A person dives off the edge of a cliff 33m above the surface of the sea below. Assuming that air resistance is negligible, (a) How long does it dive last? (b) and with what speed does the person enter the water?
distance = 1/2*g*t^2
Solve for t.
velocity = g*t
Thank you so much!
To find the answers to these questions, we can use principles of physics and equations of motion. Let's break it down step by step.
(a) How long does the dive last?
To answer this, we can use the equation of motion for free fall:
\[ d = \frac{1}{2} \times g \times t^2 \]
Where:
- \( d \) is the distance fallen (in this case, the height of the cliff, which is 33m).
- \( g \) is the acceleration due to gravity (approximately 9.8 m/s^2).
- \( t \) is the time.
Using this equation, we can rearrange it to solve for \( t \):
\[ t = \sqrt{\frac{2d}{g}} \]
Substituting the given values:
\[ t = \sqrt{\frac{2 \times 33 \, \text{m}}{9.8 \, \text{m/s}^2}} \]
Calculating:
\[ t = \sqrt{\frac{66}{9.8}} \, \text{s} \approx 2.81 \, \text{s} \]
Therefore, the dive lasts approximately 2.81 seconds.
(b) With what speed does the person enter the water?

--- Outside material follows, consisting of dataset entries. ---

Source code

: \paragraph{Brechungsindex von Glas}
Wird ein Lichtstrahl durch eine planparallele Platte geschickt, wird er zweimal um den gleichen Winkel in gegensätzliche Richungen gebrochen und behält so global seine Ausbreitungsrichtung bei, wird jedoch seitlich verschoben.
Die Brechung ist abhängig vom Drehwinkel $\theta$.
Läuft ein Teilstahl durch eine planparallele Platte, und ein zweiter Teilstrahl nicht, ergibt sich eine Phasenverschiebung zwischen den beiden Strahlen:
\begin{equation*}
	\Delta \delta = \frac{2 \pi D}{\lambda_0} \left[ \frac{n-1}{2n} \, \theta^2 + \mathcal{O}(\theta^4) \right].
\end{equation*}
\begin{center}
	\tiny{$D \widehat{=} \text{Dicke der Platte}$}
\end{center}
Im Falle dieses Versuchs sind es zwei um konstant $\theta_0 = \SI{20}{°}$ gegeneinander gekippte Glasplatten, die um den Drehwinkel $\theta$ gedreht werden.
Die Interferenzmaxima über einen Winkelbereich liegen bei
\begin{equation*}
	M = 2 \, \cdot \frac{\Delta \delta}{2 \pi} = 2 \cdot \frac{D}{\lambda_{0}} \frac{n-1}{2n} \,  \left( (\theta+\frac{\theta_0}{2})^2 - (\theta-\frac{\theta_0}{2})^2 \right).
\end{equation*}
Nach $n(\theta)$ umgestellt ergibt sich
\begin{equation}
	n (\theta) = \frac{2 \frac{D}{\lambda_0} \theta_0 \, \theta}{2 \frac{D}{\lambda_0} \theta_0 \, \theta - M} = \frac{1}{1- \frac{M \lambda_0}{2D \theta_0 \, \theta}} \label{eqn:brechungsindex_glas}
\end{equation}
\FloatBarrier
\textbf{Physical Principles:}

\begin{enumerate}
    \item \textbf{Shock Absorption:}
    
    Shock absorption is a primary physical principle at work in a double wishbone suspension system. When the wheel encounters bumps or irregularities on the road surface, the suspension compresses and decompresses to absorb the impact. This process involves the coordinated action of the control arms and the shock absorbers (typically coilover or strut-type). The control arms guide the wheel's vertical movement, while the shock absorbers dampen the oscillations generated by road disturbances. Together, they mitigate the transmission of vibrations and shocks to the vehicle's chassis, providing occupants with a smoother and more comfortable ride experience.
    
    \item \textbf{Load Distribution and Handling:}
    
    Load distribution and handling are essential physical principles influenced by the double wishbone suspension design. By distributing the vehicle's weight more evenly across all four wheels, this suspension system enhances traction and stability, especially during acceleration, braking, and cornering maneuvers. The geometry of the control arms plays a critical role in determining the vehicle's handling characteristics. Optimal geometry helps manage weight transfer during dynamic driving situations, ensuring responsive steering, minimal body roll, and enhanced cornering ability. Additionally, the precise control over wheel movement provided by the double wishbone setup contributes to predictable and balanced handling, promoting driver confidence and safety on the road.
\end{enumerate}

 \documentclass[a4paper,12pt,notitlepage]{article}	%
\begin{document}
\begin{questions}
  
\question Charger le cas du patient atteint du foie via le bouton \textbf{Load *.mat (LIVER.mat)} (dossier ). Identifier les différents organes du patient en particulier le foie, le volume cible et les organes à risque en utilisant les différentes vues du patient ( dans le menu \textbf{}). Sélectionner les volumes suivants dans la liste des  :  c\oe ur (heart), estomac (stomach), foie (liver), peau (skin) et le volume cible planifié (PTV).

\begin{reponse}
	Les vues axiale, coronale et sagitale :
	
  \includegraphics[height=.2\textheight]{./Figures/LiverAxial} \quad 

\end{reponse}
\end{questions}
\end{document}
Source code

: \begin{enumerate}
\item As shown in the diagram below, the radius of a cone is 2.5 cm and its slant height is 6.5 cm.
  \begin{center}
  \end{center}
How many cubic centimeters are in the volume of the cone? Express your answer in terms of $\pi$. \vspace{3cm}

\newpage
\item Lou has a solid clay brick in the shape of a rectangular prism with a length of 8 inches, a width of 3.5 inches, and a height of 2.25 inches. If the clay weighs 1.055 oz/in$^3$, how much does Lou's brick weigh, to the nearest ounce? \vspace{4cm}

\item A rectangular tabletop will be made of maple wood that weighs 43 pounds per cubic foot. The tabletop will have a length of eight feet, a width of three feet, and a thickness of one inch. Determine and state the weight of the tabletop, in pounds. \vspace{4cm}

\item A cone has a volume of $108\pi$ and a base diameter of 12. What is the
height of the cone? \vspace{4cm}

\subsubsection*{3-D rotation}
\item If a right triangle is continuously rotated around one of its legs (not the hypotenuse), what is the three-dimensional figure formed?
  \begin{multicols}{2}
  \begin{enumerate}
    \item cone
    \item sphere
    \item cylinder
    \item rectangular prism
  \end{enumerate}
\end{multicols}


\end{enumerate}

To find the speed at which the person enters the water, we can use the equation of motion:
\[ v = g \times t \]
Where:
- \( v \) is the velocity/speed.
- \( g \) is the acceleration due to gravity (approximately 9.8 m/s^2).
- \( t \) is the time we found in part (a), which is approximately 2.81 seconds.
Substituting the values, we have:
\[ v = 9.8 \, \text{m/s}^2 \times 2.81 \, \text{s} \]
Calculating:
\[ v = 27.5 \, \text{m/s} \]
Therefore, the person enters the water at a speed of approximately 27.5 m/s.